Apparently, anyone who has visited Makoko by chance or on a well-planned trip would rightly summarise it to be a place for the forgotten. From all indications, they have been disconnected from the mega city plan of the state government, and are, therefore, left to take care of themselves in any way possible for them.

Ironically, politicians often times take advantage of the population of the community to emerge winners during elections. As election draws closer, they begin to make their unusual entry into the forgotten area; making empty campaign promises which they would hastily forget after election. All the promise of electricity supply, the potable water promises, restoration of the dilapidated environment, building standard school for the children, kicking out poverty in the land, and other promises made to them, till date, remain a mirage.

“We have no food to eat; we don’t have good water to drink. Our children are out of school because we don’t have money to train them,” Mrs. Bose Ogbaro, mother of four complained.
“During election, they will come here with their fake campaign promises which they would never fulfil. How many times will they promise us electricity? How many times will they promise us good water or school for our children? Which of those promises have they fulfilled?

“Government should come and help us. We have been crying to them but they don’t want to hear us. Is it when we die that they will remember us? We’re living in huts made of planks and they are there watching us,” she lamented.

According to the residents, instead of attending to their problem, government aggravates it. On monthly basis, government officials who claim to be tax officials would come demanding that they pay their taxes, not minding their suffering. Also, they are forced to pay N2,000 as rent every month for the hut they are living in which government does not bother to maintain for them when necessary.

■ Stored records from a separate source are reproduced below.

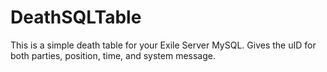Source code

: # DeathSQLTable
This is a simple death table for your Exile Server MySQL. Gives the uID for both parties, position, time, and system message.
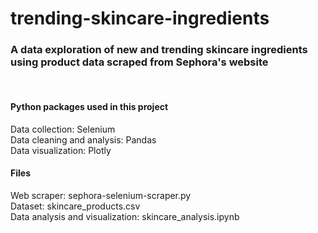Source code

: # trending-skincare-ingredients
### A data exploration of new and trending skincare ingredients using product data scraped from Sephora's website

<br>

#### Python packages used in this project
Data collection: Selenium <br>
Data cleaning and analysis: Pandas <br>
Data visualization: Plotly <br>

#### Files
Web scraper: sephora-selenium-scraper.py <br>
Dataset: skincare_products.csv <br>
Data analysis and visualization: skincare_analysis.ipynb <br>
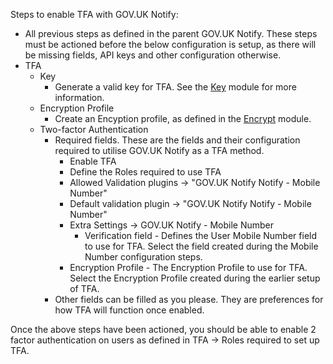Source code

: Steps to enable TFA with GOV.UK Notify:
- All previous steps as defined in the parent GOV.UK Notify. These steps must be actioned before the below configuration is setup, as there will be missing fields, API keys and other configuration otherwise.
- TFA   
    - Key
        - Generate a valid key for TFA. See the [Key](https://www.drupal.org/project/key) module for more information.
    - Encryption Profile
        - Create an Encyption profile, as defined in the [Encrypt](https://www.drupal.org/project/encrypt) module.
    - Two-factor Authentication
        - Required fields. These are the fields and their configuration required to utilise GOV.UK Notify as a TFA method.
            - Enable TFA
            - Define the Roles required to use TFA
            - Allowed Validation plugins -> "GOV.UK Notify Notify - Mobile Number"
            - Default validation plugin -> "GOV.UK Notify Notify - Mobile Number"
            - Extra Settings -> GOV.UK Notify - Mobile Number
                - Verification field - Defines the User Mobile Number field to use for TFA. Select the field created during the Mobile Number configuration steps.
            - Encryption Profile - The Encryption Profile to use for TFA. Select the Encryption Profile created during the earlier setup of TFA.
        - Other fields can be filled as you please. They are preferences for how TFA will function once enabled.

Once the above steps have been actioned, you should be able to enable 2 factor authentication on users as defined in TFA -> Roles required to set up TFA.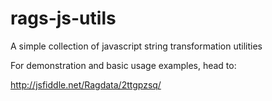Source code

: # rags-js-utils
A simple collection of javascript string transformation utilities

For demonstration and basic usage examples, head to:

http://jsfiddle.net/Ragdata/2ttgpzsq/
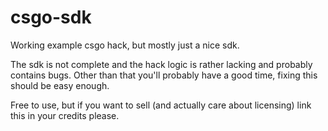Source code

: # csgo-sdk
Working example csgo hack, but mostly just a nice sdk.

The sdk is not complete and the hack logic is rather lacking and probably contains bugs.
Other than that you'll probably have a good time, fixing this should be easy enough.

Free to use, but if you want to sell (and actually care about licensing) link this in your credits please.
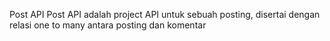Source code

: Post API
Post API adalah project API untuk sebuah posting, disertai dengan relasi one to many 
antara posting dan komentar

“When I tell people that we don’t have government in Nigeria but oppressors, they keep arguing with me. Our governments are not there for us; they can never think about us. So the earlier we realise that, the better for us. I know we are suffering, I know we are going through pains caused by the inability of our government to do what will benefit us, but then, we should take life the way we see it and move on,” Mr. Edmond Ubong, a resident of the community said.

“Can a government that has sympathy for its own people be bold to come to demand tax from us under this condition. They said they are doing tax inclusion and now remembered that people are living here. Where do they expect us to get the money to pay them. They are not after knowing whether we are eating or not. They don’t care to know whether we ‘are healthy or not, all they want is money from us.

“The most annoying part is the N2000 they collect from us every month for rent. We are the ones that constructed these huts we’re living in. We maintain them when they are due for maintenance. So tell me the reason why government should be collecting this money from us. Nothing here can make one believe that this place is part of Lagos State or Nigeria,” he lamented.